Escuela de Detectives





El detective es asociado al sujeto de gabardina o la ficción pero es una profesión ejercida por personas más comunes de las que imaginamos y su punto de encuentro es un lugar tan oculto como singular de Capital Federal.


Por Lucas Ramírez Giribaldi

El anticuario

La calle Loyola es un imperio de lo cotidiano en el barrio de Palermo. Locales de ropa, algunos
bares de cierta popularidad e incluso una fábrica de pastas componen su paisaje. Observar permite descubrí detalles diminutos. De esos que hablan con más precisión acerca de algo, o alguien. Esta quizás es la clave para comprender qué es lo que sucede dentro de la tienda de antigüedades, ubicada al 465. Un toldo verde evita que el sol llegue hacia la mercadería que desborda el reducido espacio del local. Desde la entrada hacia el escritorio del encargado no hay demasiada distancia, pero para llegar hasta él hay que recorrer un laberinto compuesto por muebles viejos, relojes de antaño y objetos de decoración que se moldearon hace más de 5 décadas. Un hombre se asoma a través de la entrada del lugar y habla a la única persona que se encuentra en el negocio.

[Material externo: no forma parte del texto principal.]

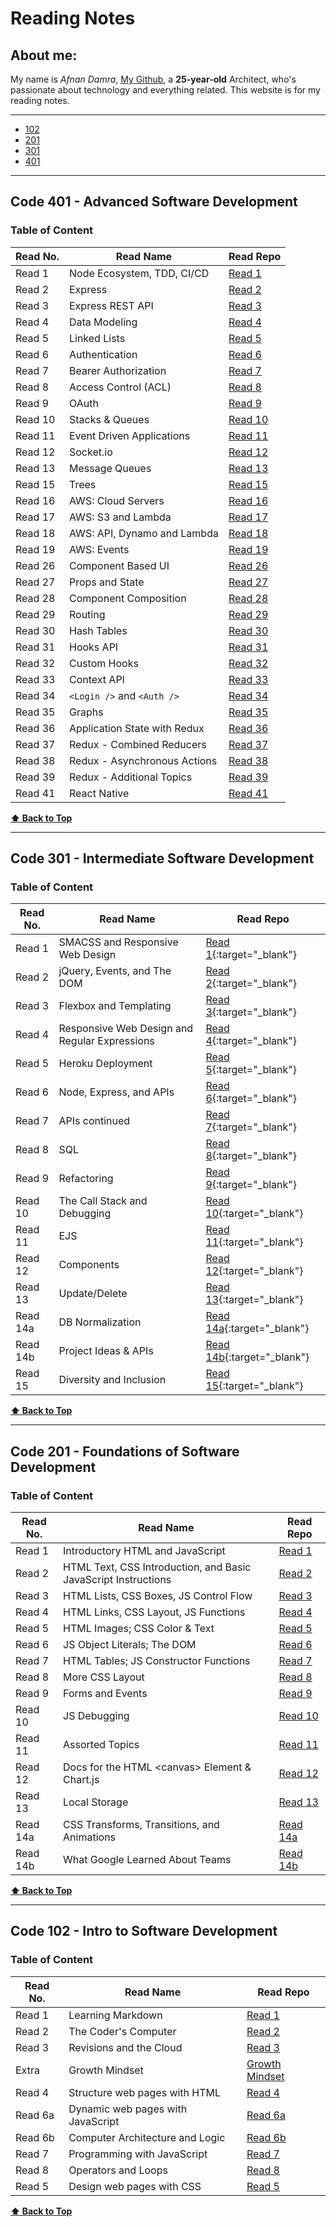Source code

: # Reading Notes

<div id="top"></div>

## About me:
My name is _Afnan Damra_, [My Github](https://github.com/afnandamra), a __25-year-old__ Architect, who's passionate about technology and everything related. This website is for my reading notes.

----

- [102](#102)
- [201](#201)
- [301](#301)
- [401](#401)

----

<div id="401"></div>

## Code 401 - Advanced Software Development

### Table of Content

| Read No. | Read Name | Read Repo |
| --- | --- | --- |
| Read 1 | Node Ecosystem, TDD, CI/CD | [Read 1](https://afnandamra.github.io/reading-notes/401/class-01) |
| Read 2 | Express | [Read 2](https://afnandamra.github.io/reading-notes/401/class-02) |
| Read 3 | Express REST API | [Read 3](https://afnandamra.github.io/reading-notes/401/class-03) |
| Read 4 | Data Modeling | [Read 4](https://afnandamra.github.io/reading-notes/401/class-04) |
| Read 5 | Linked Lists | [Read 5](https://afnandamra.github.io/reading-notes/401/class-05) |
| Read 6 | Authentication | [Read 6](https://afnandamra.github.io/reading-notes/401/class-06) |
| Read 7 | Bearer Authorization | [Read 7](https://afnandamra.github.io/reading-notes/401/class-07) |
| Read 8 | Access Control (ACL) | [Read 8](https://afnandamra.github.io/reading-notes/401/class-08) |
| Read 9 | OAuth | [Read 9](https://afnandamra.github.io/reading-notes/401/class-09) |
| Read 10 | Stacks & Queues | [Read 10](https://afnandamra.github.io/reading-notes/401/class-10) |
| Read 11 | Event Driven Applications | [Read 11](https://afnandamra.github.io/reading-notes/401/class-11) |
| Read 12 | Socket.io | [Read 12](https://afnandamra.github.io/reading-notes/401/class-12) |
| Read 13 | Message Queues | [Read 13](https://afnandamra.github.io/reading-notes/401/class-13) |
| Read 15 | Trees | [Read 15](https://afnandamra.github.io/reading-notes/401/class-15) |
| Read 16 | AWS: Cloud Servers | [Read 16](https://afnandamra.github.io/reading-notes/401/class-16) |
| Read 17 | AWS: S3 and Lambda | [Read 17](https://afnandamra.github.io/reading-notes/401/class-17) |
| Read 18 | AWS: API, Dynamo and Lambda | [Read 18](https://afnandamra.github.io/reading-notes/401/class-18) |
| Read 19 | AWS: Events | [Read 19](https://afnandamra.github.io/reading-notes/401/class-19) |
| Read 26 | Component Based UI | [Read 26](https://afnandamra.github.io/reading-notes/401/class-26) |
| Read 27 | Props and State | [Read 27](https://afnandamra.github.io/reading-notes/401/class-27) |
| Read 28 | Component Composition | [Read 28](https://afnandamra.github.io/reading-notes/401/class-28) |
| Read 29 | Routing | [Read 29](https://afnandamra.github.io/reading-notes/401/class-29) |
| Read 30 | Hash Tables | [Read 30](https://afnandamra.github.io/reading-notes/401/class-30) |
| Read 31 | Hooks API | [Read 31](https://afnandamra.github.io/reading-notes/401/class-31) |
| Read 32 | Custom Hooks | [Read 32](https://afnandamra.github.io/reading-notes/401/class-32) |
| Read 33 | Context API | [Read 33](https://afnandamra.github.io/reading-notes/401/class-33) |
| Read 34 | `<Login />` and `<Auth />` | [Read 34](https://afnandamra.github.io/reading-notes/401/class-34) |
| Read 35 | Graphs | [Read 35](https://afnandamra.github.io/reading-notes/401/class-35) |
| Read 36 | Application State with Redux | [Read 36](https://afnandamra.github.io/reading-notes/401/class-36) |
| Read 37 | Redux - Combined Reducers | [Read 37](https://afnandamra.github.io/reading-notes/401/class-37) |
| Read 38 | Redux - Asynchronous Actions | [Read 38](https://afnandamra.github.io/reading-notes/401/class-38) |
| Read 39 | Redux - Additional Topics | [Read 39](https://afnandamra.github.io/reading-notes/401/class-39) |
| Read 41 | React Native | [Read 41](https://afnandamra.github.io/reading-notes/401/class-41) |

**[⬆ Back to Top](#top)**

----

<div id="301"></div>

## Code 301 - Intermediate Software Development

### Table of Content

| Read No. | Read Name | Read Repo |
| --- | --- | --- |
| Read 1 | SMACSS and Responsive Web Design | [Read 1](https://afnandamra.github.io/reading-notes/301/301-01){:target="_blank"} |
| Read 2 | jQuery, Events, and The DOM | [Read 2](https://afnandamra.github.io/reading-notes/301/301-02){:target="_blank"} |
| Read 3 | Flexbox and Templating | [Read 3](https://afnandamra.github.io/reading-notes/301/301-03){:target="_blank"} |
| Read 4 | Responsive Web Design and Regular Expressions | [Read 4](https://afnandamra.github.io/reading-notes/301/301-04){:target="_blank"} |
| Read 5 | Heroku Deployment | [Read 5](https://afnandamra.github.io/reading-notes/301/301-05){:target="_blank"} |
| Read 6 | Node, Express, and APIs | [Read 6](https://afnandamra.github.io/reading-notes/301/301-06){:target="_blank"} |
| Read 7 | APIs continued | [Read 7](https://afnandamra.github.io/reading-notes/301/301-07){:target="_blank"} |
| Read 8 | SQL | [Read 8](https://afnandamra.github.io/reading-notes/301/301-08){:target="_blank"} |
| Read 9 | Refactoring | [Read 9](https://afnandamra.github.io/reading-notes/301/301-09){:target="_blank"} |
| Read 10 | The Call Stack and Debugging | [Read 10](https://afnandamra.github.io/reading-notes/301/301-10){:target="_blank"} |
| Read 11 | EJS | [Read 11](https://afnandamra.github.io/reading-notes/301/301-11){:target="_blank"} |
| Read 12 | Components | [Read 12](https://afnandamra.github.io/reading-notes/301/301-12){:target="_blank"} |
| Read 13 | Update/Delete | [Read 13](https://afnandamra.github.io/reading-notes/301/301-13){:target="_blank"} |
| Read 14a | DB Normalization | [Read 14a](https://afnandamra.github.io/reading-notes/301/301-14a){:target="_blank"} |
| Read 14b | Project Ideas & APIs | [Read 14b](https://afnandamra.github.io/reading-notes/301/301-14b){:target="_blank"} |
| Read 15 | Diversity and Inclusion | [Read 15](https://afnandamra.github.io/reading-notes/301/301-15){:target="_blank"} |

**[⬆ Back to Top](#top)**

----

<div id="201"></div>

## Code 201 - Foundations of Software Development

### Table of Content

| Read No. | Read Name | Read Repo |
| --- | --- | --- |
| Read 1 | Introductory HTML and JavaScript | [Read 1](https://afnandamra.github.io/reading-notes/201/class-01) |
| Read 2 | HTML Text, CSS Introduction, and Basic JavaScript Instructions | [Read 2](https://afnandamra.github.io/reading-notes/201/class-02) |
| Read 3 | HTML Lists, CSS Boxes, JS Control Flow | [Read 3](https://afnandamra.github.io/reading-notes/201/class-03) |
| Read 4 | HTML Links, CSS Layout, JS Functions | [Read 4](https://afnandamra.github.io/reading-notes/201/class-04) |
| Read 5 | HTML Images; CSS Color & Text | [Read 5](https://afnandamra.github.io/reading-notes/201/class-05) |
| Read 6 |  JS Object Literals; The DOM | [Read 6](https://afnandamra.github.io/reading-notes/201/class-06) |
| Read 7 | HTML Tables; JS Constructor Functions | [Read 7](https://afnandamra.github.io/reading-notes/201/class-07) |
| Read 8 | More CSS Layout | [Read 8](https://afnandamra.github.io/reading-notes/201/class-08) |
| Read 9 | Forms and Events | [Read 9](https://afnandamra.github.io/reading-notes/201/class-09) |
| Read 10 | JS Debugging | [Read 10](https://afnandamra.github.io/reading-notes/201/class-10) |
| Read 11 | Assorted Topics | [Read 11](https://afnandamra.github.io/reading-notes/201/class-11) |
| Read 12 | Docs for the HTML \<canvas\> Element & Chart.js | [Read 12](https://afnandamra.github.io/reading-notes/201/class-12) |
| Read 13 | Local Storage | [Read 13](https://afnandamra.github.io/reading-notes/201/class-13) |
| Read 14a | CSS Transforms, Transitions, and Animations | [Read 14a](https://afnandamra.github.io/reading-notes/201/class-14a) |
| Read 14b | What Google Learned About Teams | [Read 14b](https://afnandamra.github.io/reading-notes/201/class-14b) |

**[⬆ Back to Top](#top)**

----

<div id="102"></div>

## Code 102 - Intro to Software Development

### Table of Content

| Read No. | Read Name | Read Repo |
| --- | --- | --- |
| Read 1 | Learning Markdown | [Read 1](https://afnandamra.github.io/reading-notes/102/Read%201) |
| Read 2 | The Coder's Computer | [Read 2](https://afnandamra.github.io/reading-notes/102/Read%202) |
| Read 3 | Revisions and the Cloud | [Read 3](https://afnandamra.github.io/reading-notes/102/Read%203) |
| Extra | Growth Mindset | [Growth Mindset](https://afnandamra.github.io/reading-notes/102/Growth%20Mindset) |
| Read 4 | Structure web pages with HTML | [Read 4](https://afnandamra.github.io/reading-notes/102/Read%204) |
| Read 6a | Dynamic web pages with JavaScript | [Read 6a](https://afnandamra.github.io/reading-notes/102/Read%206a) |
| Read 6b | Computer Architecture and Logic | [Read 6b](https://afnandamra.github.io/reading-notes/102/Read%206b) |
| Read 7 | Programming with JavaScript | [Read 7](https://afnandamra.github.io/reading-notes/102/Read%207) |
| Read 8 | Operators and Loops | [Read 8](https://afnandamra.github.io/reading-notes/102/Read%208) |
| Read 5 | Design web pages with CSS | [Read 5](https://afnandamra.github.io/reading-notes/102/Read%205)

**[⬆ Back to Top](#top)**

— Disculpe, pero hace 15 minutos toco el timbre de acá al lado y nadie me atiende. Vengo por
el curso de detective ¿Sabe si hay alguien? – pregunta el sujeto al dueño del local.

El encargado es un individuo que parece haber llegado casi a sus 60 años. Sus mejillas
prominentes, junto a su nariz afilada, exhiben un tono rojizo. Dos características que contrastan
con la palidez de su piel y el blanco de su cabello canoso.

— ¿Nadie lo atendió todavía? Insista hasta que lo atiendan. Me pareció haber visto a alguien
hace un rato por ahí – afirma el vendedor, mientras cruza los brazos y rasca su barbilla.

Tanto su voz, como su expresión afable transmiten calma, pero en sus ojos parece esconderse
Un agudo inquisidor. Lo mira de pies a cabeza con la sagacidad de un cazador ante su presa.

— Si… puede ser, bueno, voy a seguir intentando. Gracias – indica “Regazzi” asintiendo con la cabeza.

Tras el agradecimiento, el hombre asiente con la cabeza para luego retirarse. Pero antes, vuelve a insistir que toque el timbre, hasta que desde el portero eléctrico se oye que
alguien atiende el llamado.

— ¿Si? Dígame ¿Qué necesita? – pregunta la voz.

— Mi apellido es “Regazzi”, la semana pasada anduve por acá para averiguar por los cursos y
me anoté en uno. Vengo a la primera clase.

Tras unos minutos, la puerta se abre.

Detrás de ese portal colosal, aparece una figura: es el hombre que ya había visto había, tan solo un instante atrás. El dueño de la tienda también es el detective.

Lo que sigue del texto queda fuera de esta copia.